* Dataset extract
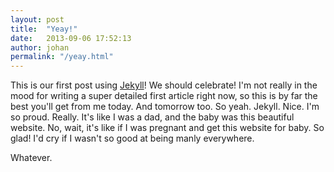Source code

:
 ```yaml
---
layout: post
title:  "Yeay!"
date:   2013-09-06 17:52:13
author: johan
permalink: "/yeay.html"
---
```


This is our first post using [Jekyll](http://jekyllrb.com/)! We should celebrate! I'm not really in the mood for writing a super detailed first article right now, so this is by far the best you'll get from me today. And tomorrow too. So yeah. Jekyll. Nice. I'm so proud. Really. It's like I was a dad, and the baby was this beautiful website. No, wait, it's like if I was pregnant and get this website for baby. So glad! I'd cry if I wasn't so good at being manly everywhere.


Whatever.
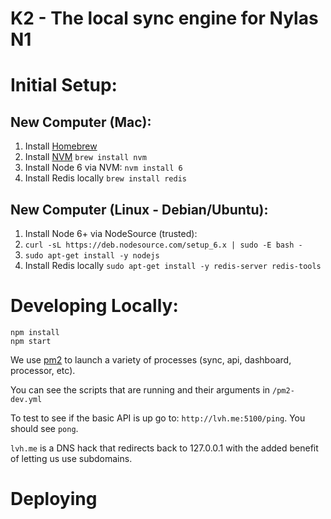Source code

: # K2 - The local sync engine for Nylas N1

# Initial Setup:

## New Computer (Mac):

1. Install [Homebrew](http://brew.sh/)
4. Install [NVM](https://github.com/creationix/nvm) `brew install nvm`
5. Install Node 6 via NVM: `nvm install 6`
6. Install Redis locally `brew install redis`

## New Computer (Linux - Debian/Ubuntu):
1. Install Node 6+ via NodeSource (trusted):
  1. `curl -sL https://deb.nodesource.com/setup_6.x | sudo -E bash -`
  1. `sudo apt-get install -y nodejs`
2. Install Redis locally `sudo apt-get install -y redis-server redis-tools`

# Developing Locally:

```
npm install
npm start
```

We use [pm2](http://pm2.keymetrics.io/) to launch a variety of processes
(sync, api, dashboard, processor, etc).

You can see the scripts that are running and their arguments in
`/pm2-dev.yml`

To test to see if the basic API is up go to: `http://lvh.me:5100/ping`.  You
should see `pong`.

`lvh.me` is a DNS hack that redirects back to 127.0.0.1 with the added
benefit of letting us use subdomains.

# Deploying

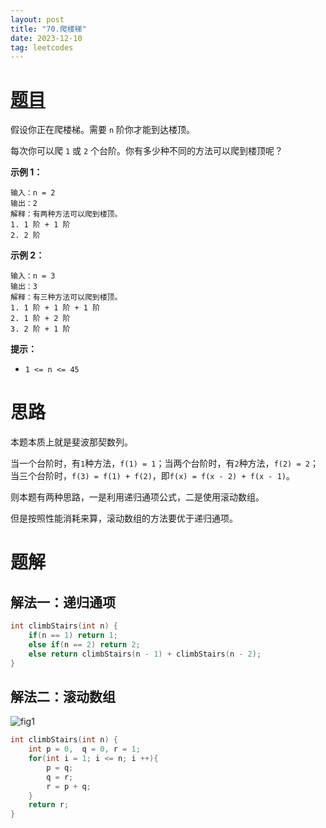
 ```yaml
---
layout: post
title: "70.爬楼梯"
date: 2023-12-10
tag: leetcodes
---
```


# [题目](https://leetcode.cn/problems/climbing-stairs/) 

假设你正在爬楼梯。需要 `n` 阶你才能到达楼顶。

每次你可以爬 `1` 或 `2` 个台阶。你有多少种不同的方法可以爬到楼顶呢？

 

**示例 1：**

```
输入：n = 2
输出：2
解释：有两种方法可以爬到楼顶。
1. 1 阶 + 1 阶
2. 2 阶
```

**示例 2：**

```
输入：n = 3
输出：3
解释：有三种方法可以爬到楼顶。
1. 1 阶 + 1 阶 + 1 阶
2. 1 阶 + 2 阶
3. 2 阶 + 1 阶
```

 

**提示：**

- `1 <= n <= 45`



# 思路

本题本质上就是斐波那契数列。

当一个台阶时，有`1`种方法，`f(1) = 1`；当两个台阶时，有`2`种方法，`f(2) = 2`；当三个台阶时，`f(3) = f(1) + f(2)`，即`f(x) = f(x - 2) + f(x - 1)`。

则本题有两种思路，一是利用递归通项公式，二是使用滚动数组。

但是按照性能消耗来算，滚动数组的方法要优于递归通项。



# 题解

## 解法一：递归通项

```c++
int climbStairs(int n) {
    if(n == 1) return 1;
    else if(n == 2) return 2;
    else return climbStairs(n - 1) + climbStairs(n - 2);
}
```

## 解法二：滚动数组

 ![fig1](https://assets.leetcode-cn.com/solution-static/70/70_fig1.gif) 

```C++
int climbStairs(int n) {
    int p = 0,  q = 0, r = 1;
    for(int i = 1; i <= n; i ++){
        p = q;
        q = r;
        r = p + q;
    }
    return r;
}
```



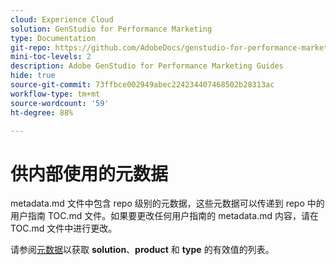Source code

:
 ```yaml
---
cloud: Experience Cloud
solution: GenStudio for Performance Marketing
type: Documentation
git-repo: https://github.com/AdobeDocs/genstudio-for-performance-marketing.zh-Hans
mini-toc-levels: 2
description: Adobe GenStudio for Performance Marketing Guides
hide: true
source-git-commit: 73ffbce002949abec224234407468502b28313ac
workflow-type: tm+mt
source-wordcount: '59'
ht-degree: 88%

---
```



# 供内部使用的元数据

metadata.md 文件中包含 repo 级别的元数据，这些元数据可以传递到 repo 中的用户指南 TOC.md 文件。如果要更改任何用户指南的 metadata.md 内容，请在 TOC.md 文件中进行更改。

请参阅[元数据](https://experienceleague.adobe.com/docs/authoring-guide-exl/using/editing/user-guide-setup/metadata.html)以获取 **solution**、**product** 和 **type** 的有效值的列表。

* Directions
The answer is each line in which the word "repo" occurs, copied from the material above.

* Answer section
git-repo: https://github.com/AdobeDocs/genstudio-for-performance-marketing.zh-Hans
metadata.md 文件中包含 repo 级别的元数据，这些元数据可以传递到 repo 中的用户指南 TOC.md 文件。如果要更改任何用户指南的 metadata.md 内容，请在 TOC.md 文件中进行更改。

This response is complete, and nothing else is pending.